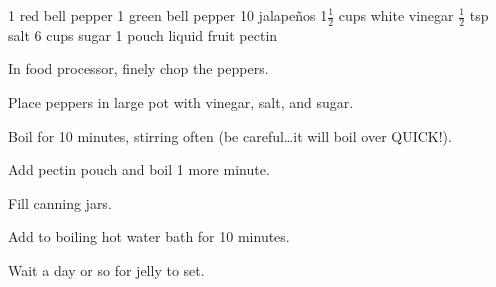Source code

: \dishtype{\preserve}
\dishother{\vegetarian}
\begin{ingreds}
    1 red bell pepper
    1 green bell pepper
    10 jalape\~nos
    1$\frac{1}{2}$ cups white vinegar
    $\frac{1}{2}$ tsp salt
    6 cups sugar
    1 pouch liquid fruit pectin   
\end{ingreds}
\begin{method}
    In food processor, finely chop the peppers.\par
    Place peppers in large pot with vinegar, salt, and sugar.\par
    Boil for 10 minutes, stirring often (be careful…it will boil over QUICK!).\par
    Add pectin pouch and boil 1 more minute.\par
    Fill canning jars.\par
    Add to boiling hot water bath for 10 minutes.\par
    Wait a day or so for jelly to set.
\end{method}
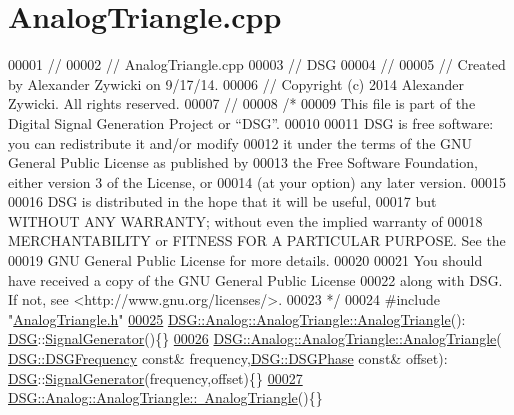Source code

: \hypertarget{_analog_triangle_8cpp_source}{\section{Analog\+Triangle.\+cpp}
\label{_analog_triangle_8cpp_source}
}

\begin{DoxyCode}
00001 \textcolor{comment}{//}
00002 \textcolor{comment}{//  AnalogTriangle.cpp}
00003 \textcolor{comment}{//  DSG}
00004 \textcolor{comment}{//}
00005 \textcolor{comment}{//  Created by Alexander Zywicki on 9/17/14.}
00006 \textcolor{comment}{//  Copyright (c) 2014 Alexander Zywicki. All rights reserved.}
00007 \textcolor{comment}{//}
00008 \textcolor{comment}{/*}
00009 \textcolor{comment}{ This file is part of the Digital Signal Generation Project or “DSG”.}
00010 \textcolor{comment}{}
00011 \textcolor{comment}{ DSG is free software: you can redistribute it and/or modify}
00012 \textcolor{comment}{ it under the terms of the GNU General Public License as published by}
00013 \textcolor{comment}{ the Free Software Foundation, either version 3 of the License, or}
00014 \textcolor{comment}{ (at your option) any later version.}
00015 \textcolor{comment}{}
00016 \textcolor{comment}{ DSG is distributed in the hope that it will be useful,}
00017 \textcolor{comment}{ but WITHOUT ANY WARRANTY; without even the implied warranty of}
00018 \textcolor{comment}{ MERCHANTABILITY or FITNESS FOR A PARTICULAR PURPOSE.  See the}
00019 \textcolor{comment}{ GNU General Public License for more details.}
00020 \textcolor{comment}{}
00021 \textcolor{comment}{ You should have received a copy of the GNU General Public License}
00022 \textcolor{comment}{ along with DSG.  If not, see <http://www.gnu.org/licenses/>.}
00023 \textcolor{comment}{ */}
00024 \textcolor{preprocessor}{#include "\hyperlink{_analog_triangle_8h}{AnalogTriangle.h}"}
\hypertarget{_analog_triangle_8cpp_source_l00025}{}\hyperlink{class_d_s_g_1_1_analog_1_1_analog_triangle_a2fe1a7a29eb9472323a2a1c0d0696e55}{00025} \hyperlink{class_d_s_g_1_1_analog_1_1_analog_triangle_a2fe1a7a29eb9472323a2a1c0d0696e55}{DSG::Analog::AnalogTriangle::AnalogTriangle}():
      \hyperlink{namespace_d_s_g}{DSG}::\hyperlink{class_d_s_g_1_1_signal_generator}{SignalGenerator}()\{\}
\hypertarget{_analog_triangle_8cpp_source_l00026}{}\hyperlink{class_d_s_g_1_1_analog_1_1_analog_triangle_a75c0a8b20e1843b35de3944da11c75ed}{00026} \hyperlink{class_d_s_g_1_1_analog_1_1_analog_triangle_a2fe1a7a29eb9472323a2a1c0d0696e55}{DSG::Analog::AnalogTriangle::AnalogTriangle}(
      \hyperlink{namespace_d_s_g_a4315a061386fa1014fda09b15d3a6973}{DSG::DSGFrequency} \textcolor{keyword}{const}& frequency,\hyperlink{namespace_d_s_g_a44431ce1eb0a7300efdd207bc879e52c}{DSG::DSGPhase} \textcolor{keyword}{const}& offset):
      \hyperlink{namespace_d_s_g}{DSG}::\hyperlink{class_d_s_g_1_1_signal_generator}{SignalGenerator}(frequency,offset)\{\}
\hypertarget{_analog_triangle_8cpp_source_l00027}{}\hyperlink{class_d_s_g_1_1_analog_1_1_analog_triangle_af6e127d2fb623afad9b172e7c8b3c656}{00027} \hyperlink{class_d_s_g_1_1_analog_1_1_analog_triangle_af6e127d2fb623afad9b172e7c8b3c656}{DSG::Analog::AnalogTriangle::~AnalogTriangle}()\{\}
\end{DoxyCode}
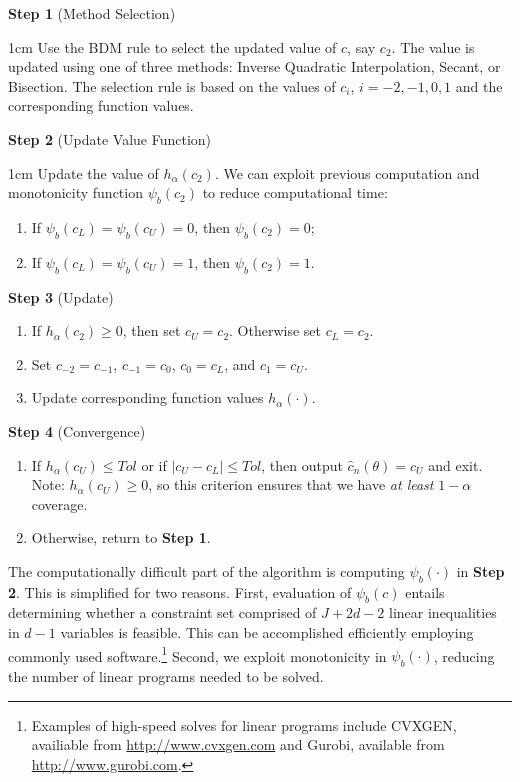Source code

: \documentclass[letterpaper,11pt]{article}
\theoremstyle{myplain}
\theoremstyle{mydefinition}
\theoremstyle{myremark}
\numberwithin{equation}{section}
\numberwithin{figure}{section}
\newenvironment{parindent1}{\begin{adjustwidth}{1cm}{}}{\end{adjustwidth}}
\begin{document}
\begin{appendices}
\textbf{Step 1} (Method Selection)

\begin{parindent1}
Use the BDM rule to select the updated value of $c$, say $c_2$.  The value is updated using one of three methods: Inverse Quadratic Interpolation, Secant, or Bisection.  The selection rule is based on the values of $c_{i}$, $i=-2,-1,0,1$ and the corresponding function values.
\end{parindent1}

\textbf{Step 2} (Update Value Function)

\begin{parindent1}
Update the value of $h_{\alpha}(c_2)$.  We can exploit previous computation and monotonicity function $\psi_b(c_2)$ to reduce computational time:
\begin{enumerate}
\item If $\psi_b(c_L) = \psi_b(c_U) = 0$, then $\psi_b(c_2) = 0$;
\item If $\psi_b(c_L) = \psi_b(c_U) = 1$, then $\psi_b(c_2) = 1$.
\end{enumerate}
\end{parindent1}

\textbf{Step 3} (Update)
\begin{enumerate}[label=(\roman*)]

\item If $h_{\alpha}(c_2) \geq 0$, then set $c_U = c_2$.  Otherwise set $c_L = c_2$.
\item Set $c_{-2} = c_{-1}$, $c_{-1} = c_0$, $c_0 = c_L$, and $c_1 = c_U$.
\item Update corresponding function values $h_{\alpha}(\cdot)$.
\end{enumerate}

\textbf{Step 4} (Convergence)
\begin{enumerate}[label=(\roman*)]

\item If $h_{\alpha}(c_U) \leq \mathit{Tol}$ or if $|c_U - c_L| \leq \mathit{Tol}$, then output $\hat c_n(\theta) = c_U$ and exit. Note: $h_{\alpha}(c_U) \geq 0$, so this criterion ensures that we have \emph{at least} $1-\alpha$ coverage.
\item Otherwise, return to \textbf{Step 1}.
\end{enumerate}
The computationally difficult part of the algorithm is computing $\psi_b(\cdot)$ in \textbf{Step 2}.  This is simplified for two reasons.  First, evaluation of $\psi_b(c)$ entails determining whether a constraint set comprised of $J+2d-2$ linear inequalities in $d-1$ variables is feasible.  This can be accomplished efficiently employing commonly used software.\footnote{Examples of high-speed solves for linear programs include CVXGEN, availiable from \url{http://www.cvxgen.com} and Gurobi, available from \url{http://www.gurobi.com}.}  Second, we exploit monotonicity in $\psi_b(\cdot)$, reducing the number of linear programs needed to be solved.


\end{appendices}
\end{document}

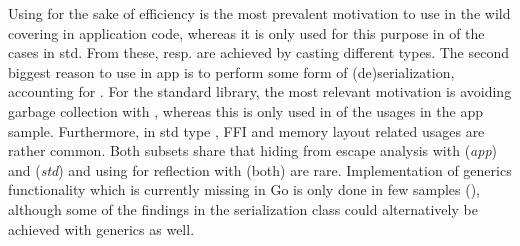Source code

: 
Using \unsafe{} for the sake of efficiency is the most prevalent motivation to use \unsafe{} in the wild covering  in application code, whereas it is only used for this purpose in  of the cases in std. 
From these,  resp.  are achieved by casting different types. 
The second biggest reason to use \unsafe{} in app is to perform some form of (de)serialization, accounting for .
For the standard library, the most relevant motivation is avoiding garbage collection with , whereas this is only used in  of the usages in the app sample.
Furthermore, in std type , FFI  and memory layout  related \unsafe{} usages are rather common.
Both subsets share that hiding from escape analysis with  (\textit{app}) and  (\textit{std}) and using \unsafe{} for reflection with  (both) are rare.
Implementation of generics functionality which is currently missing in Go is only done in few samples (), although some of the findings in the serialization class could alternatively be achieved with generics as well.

_Required work_. Write out the material above exactly. Skip the pictures.

_Answer for this exercise_.
Source code

: \dishtype{\preserve}
\dishother{\vegetarian}
\begin{ingreds}
    1 red bell pepper
    1 green bell pepper
    10 jalape\~nos
    1$\frac{1}{2}$ cups white vinegar
    $\frac{1}{2}$ tsp salt
    6 cups sugar
    1 pouch liquid fruit pectin   
\end{ingreds}
\begin{method}
    In food processor, finely chop the peppers.\par
    Place peppers in large pot with vinegar, salt, and sugar.\par
    Boil for 10 minutes, stirring often (be careful…it will boil over QUICK!).\par
    Add pectin pouch and boil 1 more minute.\par
    Fill canning jars.\par
    Add to boiling hot water bath for 10 minutes.\par
    Wait a day or so for jelly to set.
\end{method}
Source code

: \hypertarget{_analog_triangle_8cpp_source}{\section{Analog\+Triangle.\+cpp}
\label{_analog_triangle_8cpp_source}
}

\begin{DoxyCode}
00001 \textcolor{comment}{//}
00002 \textcolor{comment}{//  AnalogTriangle.cpp}
00003 \textcolor{comment}{//  DSG}
00004 \textcolor{comment}{//}
00005 \textcolor{comment}{//  Created by Alexander Zywicki on 9/17/14.}
00006 \textcolor{comment}{//  Copyright (c) 2014 Alexander Zywicki. All rights reserved.}
00007 \textcolor{comment}{//}
00008 \textcolor{comment}{/*}
00009 \textcolor{comment}{ This file is part of the Digital Signal Generation Project or “DSG”.}
00010 \textcolor{comment}{}
00011 \textcolor{comment}{ DSG is free software: you can redistribute it and/or modify}
00012 \textcolor{comment}{ it under the terms of the GNU General Public License as published by}
00013 \textcolor{comment}{ the Free Software Foundation, either version 3 of the License, or}
00014 \textcolor{comment}{ (at your option) any later version.}
00015 \textcolor{comment}{}
00016 \textcolor{comment}{ DSG is distributed in the hope that it will be useful,}
00017 \textcolor{comment}{ but WITHOUT ANY WARRANTY; without even the implied warranty of}
00018 \textcolor{comment}{ MERCHANTABILITY or FITNESS FOR A PARTICULAR PURPOSE.  See the}
00019 \textcolor{comment}{ GNU General Public License for more details.}
00020 \textcolor{comment}{}
00021 \textcolor{comment}{ You should have received a copy of the GNU General Public License}
00022 \textcolor{comment}{ along with DSG.  If not, see <http://www.gnu.org/licenses/>.}
00023 \textcolor{comment}{ */}
00024 \textcolor{preprocessor}{#include "\hyperlink{_analog_triangle_8h}{AnalogTriangle.h}"}
\hypertarget{_analog_triangle_8cpp_source_l00025}{}\hyperlink{class_d_s_g_1_1_analog_1_1_analog_triangle_a2fe1a7a29eb9472323a2a1c0d0696e55}{00025} \hyperlink{class_d_s_g_1_1_analog_1_1_analog_triangle_a2fe1a7a29eb9472323a2a1c0d0696e55}{DSG::Analog::AnalogTriangle::AnalogTriangle}():
      \hyperlink{namespace_d_s_g}{DSG}::\hyperlink{class_d_s_g_1_1_signal_generator}{SignalGenerator}()\{\}
\hypertarget{_analog_triangle_8cpp_source_l00026}{}\hyperlink{class_d_s_g_1_1_analog_1_1_analog_triangle_a75c0a8b20e1843b35de3944da11c75ed}{00026} \hyperlink{class_d_s_g_1_1_analog_1_1_analog_triangle_a2fe1a7a29eb9472323a2a1c0d0696e55}{DSG::Analog::AnalogTriangle::AnalogTriangle}(
      \hyperlink{namespace_d_s_g_a4315a061386fa1014fda09b15d3a6973}{DSG::DSGFrequency} \textcolor{keyword}{const}& frequency,\hyperlink{namespace_d_s_g_a44431ce1eb0a7300efdd207bc879e52c}{DSG::DSGPhase} \textcolor{keyword}{const}& offset):
      \hyperlink{namespace_d_s_g}{DSG}::\hyperlink{class_d_s_g_1_1_signal_generator}{SignalGenerator}(frequency,offset)\{\}
\hypertarget{_analog_triangle_8cpp_source_l00027}{}\hyperlink{class_d_s_g_1_1_analog_1_1_analog_triangle_af6e127d2fb623afad9b172e7c8b3c656}{00027} \hyperlink{class_d_s_g_1_1_analog_1_1_analog_triangle_af6e127d2fb623afad9b172e7c8b3c656}{DSG::Analog::AnalogTriangle::~AnalogTriangle}()\{\}
\end{DoxyCode}
Source code

: \documentclass[letterpaper,11pt]{article}
\theoremstyle{myplain}
\theoremstyle{mydefinition}
\theoremstyle{myremark}
\numberwithin{equation}{section}
\numberwithin{figure}{section}
\newenvironment{parindent1}{\begin{adjustwidth}{1cm}{}}{\end{adjustwidth}}
\begin{document}
\begin{appendices}
\textbf{Step 1} (Method Selection)

\begin{parindent1}
Use the BDM rule to select the updated value of $c$, say $c_2$.  The value is updated using one of three methods: Inverse Quadratic Interpolation, Secant, or Bisection.  The selection rule is based on the values of $c_{i}$, $i=-2,-1,0,1$ and the corresponding function values.
\end{parindent1}

\textbf{Step 2} (Update Value Function)

\begin{parindent1}
Update the value of $h_{\alpha}(c_2)$.  We can exploit previous computation and monotonicity function $\psi_b(c_2)$ to reduce computational time:
\begin{enumerate}
\item If $\psi_b(c_L) = \psi_b(c_U) = 0$, then $\psi_b(c_2) = 0$;
\item If $\psi_b(c_L) = \psi_b(c_U) = 1$, then $\psi_b(c_2) = 1$.
\end{enumerate}
\end{parindent1}

\textbf{Step 3} (Update)
\begin{enumerate}[label=(\roman*)]

\item If $h_{\alpha}(c_2) \geq 0$, then set $c_U = c_2$.  Otherwise set $c_L = c_2$.
\item Set $c_{-2} = c_{-1}$, $c_{-1} = c_0$, $c_0 = c_L$, and $c_1 = c_U$.
\item Update corresponding function values $h_{\alpha}(\cdot)$.
\end{enumerate}

\textbf{Step 4} (Convergence)
\begin{enumerate}[label=(\roman*)]

\item If $h_{\alpha}(c_U) \leq \mathit{Tol}$ or if $|c_U - c_L| \leq \mathit{Tol}$, then output $\hat c_n(\theta) = c_U$ and exit. Note: $h_{\alpha}(c_U) \geq 0$, so this criterion ensures that we have \emph{at least} $1-\alpha$ coverage.
\item Otherwise, return to \textbf{Step 1}.
\end{enumerate}
The computationally difficult part of the algorithm is computing $\psi_b(\cdot)$ in \textbf{Step 2}.  This is simplified for two reasons.  First, evaluation of $\psi_b(c)$ entails determining whether a constraint set comprised of $J+2d-2$ linear inequalities in $d-1$ variables is feasible.  This can be accomplished efficiently employing commonly used software.\footnote{Examples of high-speed solves for linear programs include CVXGEN, availiable from \url{http://www.cvxgen.com} and Gurobi, available from \url{http://www.gurobi.com}.}  Second, we exploit monotonicity in $\psi_b(\cdot)$, reducing the number of linear programs needed to be solved.


\end{appendices}
\end{document}

Source code

: 
Using \unsafe{} for the sake of efficiency is the most prevalent motivation to use \unsafe{} in the wild covering  in application code, whereas it is only used for this purpose in  of the cases in std. 
From these,  resp.  are achieved by casting different types. 
The second biggest reason to use \unsafe{} in app is to perform some form of (de)serialization, accounting for .
For the standard library, the most relevant motivation is avoiding garbage collection with , whereas this is only used in  of the usages in the app sample.
Furthermore, in std type , FFI  and memory layout  related \unsafe{} usages are rather common.
Both subsets share that hiding from escape analysis with  (\textit{app}) and  (\textit{std}) and using \unsafe{} for reflection with  (both) are rare.
Implementation of generics functionality which is currently missing in Go is only done in few samples (), although some of the findings in the serialization class could alternatively be achieved with generics as well.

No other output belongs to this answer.